Rovigo Oggi

Mamma mia, mi sono perso un centro

RUGBY ROVIGO DELTA Roux valuta soluzioni alterative a Pedrazzi: Duca, De Gaspari i più papabili. Canale in alternativa potrebbe ritornare sul mercato


Questa l’esclamazione di sgomento di Polla Roux alle prese con la prima grana della stagione. Canale all’opera quindi per trovare rimedi mentre il tempo vola ed il campionato ormai è alle porte

 
Rovigo - Nel ringraziare i compagni in visita all’ospedale dov’è ricoverato, Roberto Pedrazzi ha esclamato: “Non preoccupatevi, non sarà una lunga degenza, tra un giorno o due dovrei tornare a casa”. La notizia delle dimissioni, primo passo importante dopo l’intervento per ridurre la frattura del perone che ha comportato l’applicazione di una placca metallica, è un vero sollievo per tutti. “Nessuna complicazione per Pedro - sottolinea Polla Roux - contiamo di averlo tra noi prima possibile anche se i tempi di recupero saranno condizionati dalla reazione fisica del giocatore”.
Su quando è difficile fare previsioni, di sicuro tre mesi prima di rivederlo in campo.
Per i rossoblu intanto comincia la “seconda - terza settimana” di allenamento monitorata dalle riprese televisive per poter valutare le condizioni fisiche.
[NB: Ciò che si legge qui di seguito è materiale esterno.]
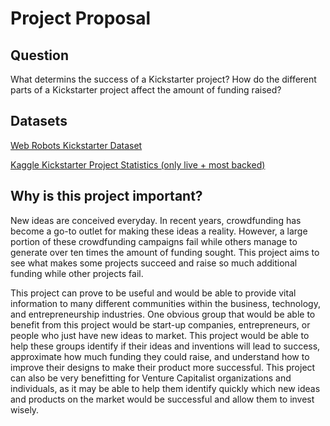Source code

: # Project Proposal

## Question
What determins the success of a Kickstarter project? How do the different parts of a Kickstarter project affect the amount of funding raised?

## Datasets
[Web Robots Kickstarter Dataset](https://webrobots.io/kickstarter-datasets/)

[Kaggle Kickstarter Project Statistics (only live + most backed)](https://www.kaggle.com/socathie/kickstarter-project-statistics)

## Why is this project important?
New ideas are conceived everyday. In recent years, crowdfunding has become a go-to outlet for making these ideas a reality. However, a large portion of these crowdfunding campaigns fail while others manage to generate over ten times the amount of funding sought. This project aims to see what makes some projects succeed and raise so much additional funding while other projects fail.

This project can prove to be useful and would be able to provide vital information to many different communities within the business, technology, and entrepreneurship industries. One obvious group that would be able to benefit from this project would be start-up companies, entrepreneurs, or people who just have new ideas to market. This project would be able to help these groups identify if their ideas and inventions will lead to success, approximate how much funding they could raise, and understand how to improve their designs to make their product more successful. This project can also be very benefitting for Venture Capitalist organizations and individuals, as it may be able to help them identify quickly which new ideas and products on the market would be successful and allow them to invest wisely.



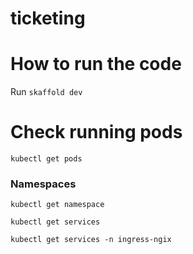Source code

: # ticketing

# How to run the code

Run `skaffold dev`

# Check running pods

`kubectl get pods`

### Namespaces

`kubectl get namespace`

`kubectl get services`

`kubectl get services -n ingress-ngix`
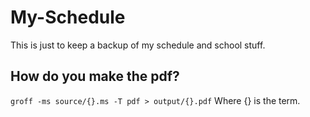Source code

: # My-Schedule

This is just to keep a backup of my schedule
and school stuff.

## How do you make the pdf?
`groff -ms source/{}.ms -T pdf > output/{}.pdf`
Where {} is the term.


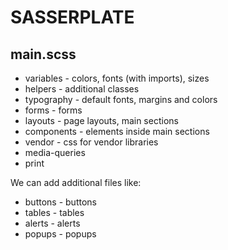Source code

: # SASSERPLATE


## main.scss

* variables - colors, fonts (with imports), sizes
* helpers - additional classes
* typography - default fonts, margins and colors
* forms - forms
* layouts - page layouts, main sections
* components - elements inside main sections
* vendor - css for vendor libraries
* media-queries 
* print


We can add additional files like:
* buttons - buttons
* tables - tables
* alerts - alerts
* popups - popups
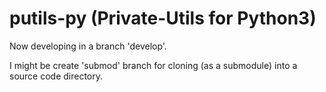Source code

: # putils-py (Private-Utils for Python3)

Now developing in a branch 'develop'.

I might be create 'submod' branch for cloning (as a submodule) into a source code directory.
Qualche affaticamento muscolare, indolenzimenti vari, ma il recupero è possibile secondo i preparatore Giorgio Da Lozzo che conta di portare al top i giocatori con il mini ritiro di Sestola, dal 31 agosto per 3 giorni.
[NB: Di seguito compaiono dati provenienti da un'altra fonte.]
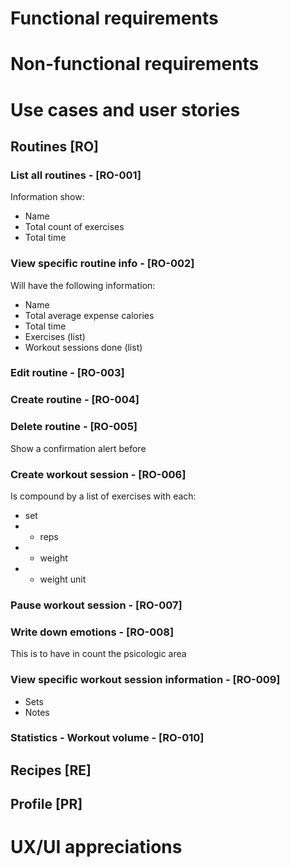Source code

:# Functional requirements


# Non-functional requirements


# Use cases and user stories

## Routines [RO]

### List all routines - [RO-001]

Information show:
- Name
- Total count of exercises
- Total time

### View specific routine info - [RO-002]

Will have the following information:
- Name
- Total average expense calories
- Total time
- Exercises (list)
- Workout sessions done (list)

### Edit routine - [RO-003]

### Create routine - [RO-004]

### Delete routine - [RO-005]

Show a confirmation alert before

### Create workout session - [RO-006]

Is compound by a list of exercises with each:
- set
- - reps
- - weight
- - weight unit

### Pause workout session - [RO-007]

### Write down emotions - [RO-008]

This is to have in count the psicologic area

### View specific workout session information - [RO-009]

- Sets
- Notes

### Statistics - Workout volume - [RO-010]

## Recipes [RE]


## Profile [PR]



# UX/UI appreciations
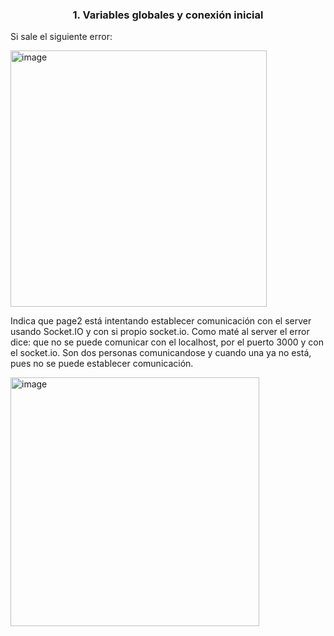 ### <p align= center> 1. Variables globales y conexión inicial </p>
Si sale el siguiente error:

<img width="410" alt="image" src="https://github.com/user-attachments/assets/19342c8e-c7dd-4d6b-b15e-f650401d3c77" />

Indica que page2 está intentando establecer comunicación con el server usando Socket.IO y con si propio socket.io. Como maté al server el error dice: que no se puede comunicar con el localhost, por el puerto 3000 y con el socket.io. Son dos personas comunicandose y cuando una ya no está, pues no se puede establecer comunicación. 

<img width="398" alt="image" src="https://github.com/user-attachments/assets/814672c0-5ab4-4b38-8884-e5c216d01280" />
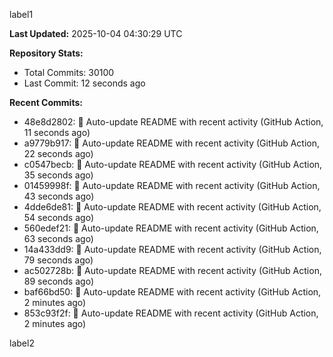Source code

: 
label1 
<!-- ACTIVITY_START -->
**Last Updated:** 2025-10-04 04:30:29 UTC

**Repository Stats:**
- Total Commits: 30100
- Last Commit: 12 seconds ago

**Recent Commits:**
- 48e8d2802: 🤖 Auto-update README with recent activity (GitHub Action, 11 seconds ago)
- a9779b917: 🤖 Auto-update README with recent activity (GitHub Action, 22 seconds ago)
- c0547becb: 🤖 Auto-update README with recent activity (GitHub Action, 35 seconds ago)
- 01459998f: 🤖 Auto-update README with recent activity (GitHub Action, 43 seconds ago)
- 4dde6de81: 🤖 Auto-update README with recent activity (GitHub Action, 54 seconds ago)
- 560edef21: 🤖 Auto-update README with recent activity (GitHub Action, 63 seconds ago)
- 14a433dd9: 🤖 Auto-update README with recent activity (GitHub Action, 79 seconds ago)
- ac502728b: 🤖 Auto-update README with recent activity (GitHub Action, 89 seconds ago)
- baf66bd50: 🤖 Auto-update README with recent activity (GitHub Action, 2 minutes ago)
- 853c93f2f: 🤖 Auto-update README with recent activity (GitHub Action, 2 minutes ago)
<!-- ACTIVITY_END -->

label2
Questo mentre il coach è alle prese con le varie fasi della preparazione e del fiato. “Nulla deve essere lasciato al caso. Va bene il gioco in sé, ma vi sono i particolari da curare. Chiamateli anche dettagli, non fa differenza. Nella fatti specie l’applicazione dei numeri 9 e 10 fulcro del gioco moderno. Da loro dipende l’andamento della squadra. Ed ancora la difesa, il possesso palla e continuità del gioco”.
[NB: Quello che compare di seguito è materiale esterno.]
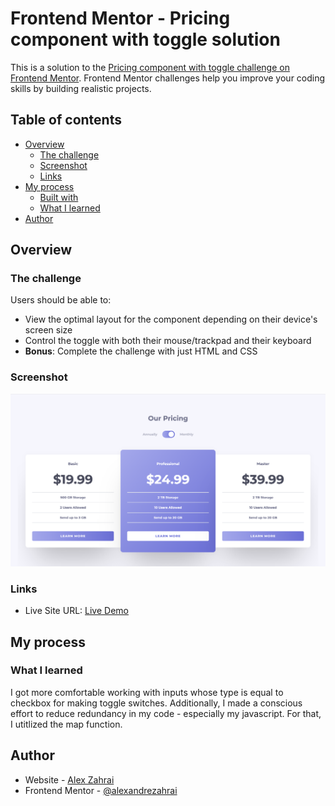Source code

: # Frontend Mentor - Pricing component with toggle solution

This is a solution to the [Pricing component with toggle challenge on Frontend Mentor](https://www.frontendmentor.io/challenges/pricing-component-with-toggle-8vPwRMIC). Frontend Mentor challenges help you improve your coding skills by building realistic projects.

## Table of contents

- [Overview](#overview)
  - [The challenge](#the-challenge)
  - [Screenshot](#screenshot)
  - [Links](#links)
- [My process](#my-process)
  - [Built with](#built-with)
  - [What I learned](#what-i-learned)
- [Author](#author)

## Overview

### The challenge

Users should be able to:

- View the optimal layout for the component depending on their device's screen size
- Control the toggle with both their mouse/trackpad and their keyboard
- **Bonus**: Complete the challenge with just HTML and CSS

### Screenshot

![Design preview for the Pricing component with toggle coding challenge](/public/live-screenshot.png)

### Links

- Live Site URL: [Live Demo](https://pricing-component-with-toggle-tailwind.vercel.app/)

## My process

### What I learned

I got more comfortable working with inputs whose type is equal to checkbox for making toggle switches. Additionally, I made a conscious effort to reduce redundancy in my code - especially my javascript. For that, I utitlized the map function.

## Author

- Website - [Alex Zahrai](https://alexandre-zahrai.vercel.app/)
- Frontend Mentor - [@alexandrezahrai](https://www.frontendmentor.io/profile/alexandrezahrai)

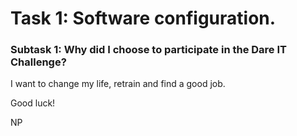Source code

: # Task 1: Software configuration.

### Subtask 1: Why did I choose to participate in the Dare IT Challenge?


I want to change my life, retrain and find a good job.

Good luck! 

NP 

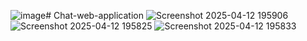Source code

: ![image](https://github.com/user-attachments/assets/33cbd039-3197-4dcd-b7d8-9c48435673b9)﻿# Chat-web-application
![Screenshot 2025-04-12 195906](https://github.com/user-attachments/assets/7ac2e2b8-1a7e-4265-8216-b37238ed53e9)
![Screenshot 2025-04-12 195825](https://github.com/user-attachments/assets/b984c77d-73db-487d-98b3-b027ca4f8171)
![Screenshot 2025-04-12 195833](https://github.com/user-attachments/assets/0d3fd4ee-e2e3-439a-8b30-8caf4e96250e)




 
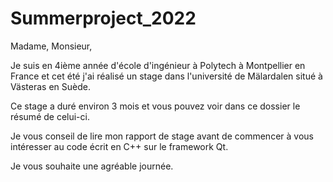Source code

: # Summerproject_2022

Madame, Monsieur,

Je suis en 4ième année d'école d'ingénieur à Polytech à Montpellier en France 
et cet été j'ai réalisé un stage dans l'université de Mälardalen situé à Västeras en Suède.

Ce stage a duré environ 3 mois et vous pouvez voir dans ce dossier le résumé de celui-ci.

Je vous conseil de lire mon rapport de stage avant de commencer à vous intéresser au code écrit en C++ sur le framework Qt.

Je vous souhaite une agréable journée.


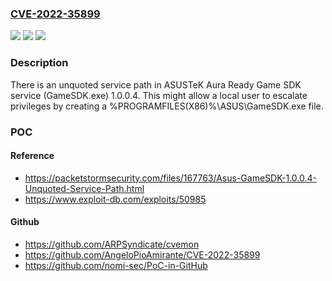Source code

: ### [CVE-2022-35899](https://cve.mitre.org/cgi-bin/cvename.cgi?name=CVE-2022-35899)
![](https://img.shields.io/static/v1?label=Product&message=n%2Fa&color=blue)
![](https://img.shields.io/static/v1?label=Version&message=n%2Fa&color=blue)
![](https://img.shields.io/static/v1?label=Vulnerability&message=n%2Fa&color=brighgreen)

### Description

There is an unquoted service path in ASUSTeK Aura Ready Game SDK service (GameSDK.exe) 1.0.0.4. This might allow a local user to escalate privileges by creating a %PROGRAMFILES(X86)%\ASUS\GameSDK.exe file.

### POC

#### Reference
- https://packetstormsecurity.com/files/167763/Asus-GameSDK-1.0.0.4-Unquoted-Service-Path.html
- https://www.exploit-db.com/exploits/50985

#### Github
- https://github.com/ARPSyndicate/cvemon
- https://github.com/AngeloPioAmirante/CVE-2022-35899
- https://github.com/nomi-sec/PoC-in-GitHub

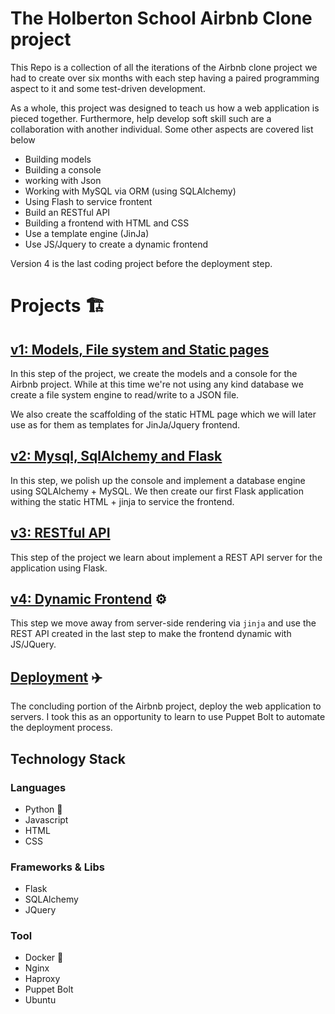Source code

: # The Holberton School Airbnb Clone project
This Repo is a collection of all the iterations of the Airbnb clone project we had to create over six months with each step having a paired programming aspect to it and some test-driven development.

As a whole, this project was designed to teach us how a web application is pieced together. Furthermore, help develop soft skill such are a collaboration with another individual. Some other aspects are covered list below

- Building models
- Building a console
- working with Json
- Working with MySQL via ORM (using SQLAlchemy)
- Using Flash to service frontent
- Build an RESTful API
- Building a frontend with HTML and CSS
- Use a template engine (JinJa)
- Use JS/Jquery to create a dynamic frontend


Version 4 is the last coding project before the deployment step.

# Projects :building_construction:

## [v1: Models, File system and Static pages](https://github.com/Ostoyae/AirBnB_clone) 

In this step of the project, we create the models and a console for the
Airbnb project. While at this time we're not using any kind database we
create a file system engine to read/write to a JSON file.

We also create the scaffolding of the static HTML page which we will later
use as for them as templates for JinJa/Jquery frontend.

## [v2: Mysql, SqlAlchemy and Flask](https://github.com/Ostoyae/AirBnB_clone_v2)
 In this step, we polish up the console and implement a database
engine using SQLAlchemy + MySQL. We then create our first Flask
application withing the static HTML + jinja to service the frontend.

## [v3: RESTful API](https://github.com/Ostoyae/AirBnB_clone_v3)
This step of the project we learn about implement a REST API server for
the application using Flask.

## [v4: Dynamic Frontend](https://github.com/Ostoyae/AirBnB_clone_v4) :gear:
This step we move away from server-side rendering via `jinja` and use
the REST API created in the last step to make the frontend dynamic with
JS/JQuery.

## [Deployment](https://github.com/Ostoyae/HBNB_Airbnb) :airplane: 
The concluding portion of the Airbnb project, deploy the web application to servers. I took this as an opportunity to learn to use Puppet Bolt to automate the deployment process.


## Technology Stack

### Languages
 - Python :snake:
 - Javascript
 - HTML 
 - CSS
 
### Frameworks & Libs
- Flask 
- SQLAlchemy 
- JQuery

### Tool
- Docker :whale:
- Nginx
- Haproxy 
- Puppet Bolt
- Ubuntu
Ma all’orizzonte c’è del nuovo? “Per sopperire all’assenza di Pedrazzi stiamo valutando diverse opzioni, Duca, De Gaspari, ma queste sono da valutare. So che Canale non starà con le mani in mano, ma non vogliamo farci prendere dalla fretta”.
Se si deve ridisegnare l’organico bisognerà fare attenzione sull’effettiva necessità di tesserare un centro senza lamentarsi sulla scelta. Se ne saprà di più dopo le prossime uscite a Treviso e a Mogliano.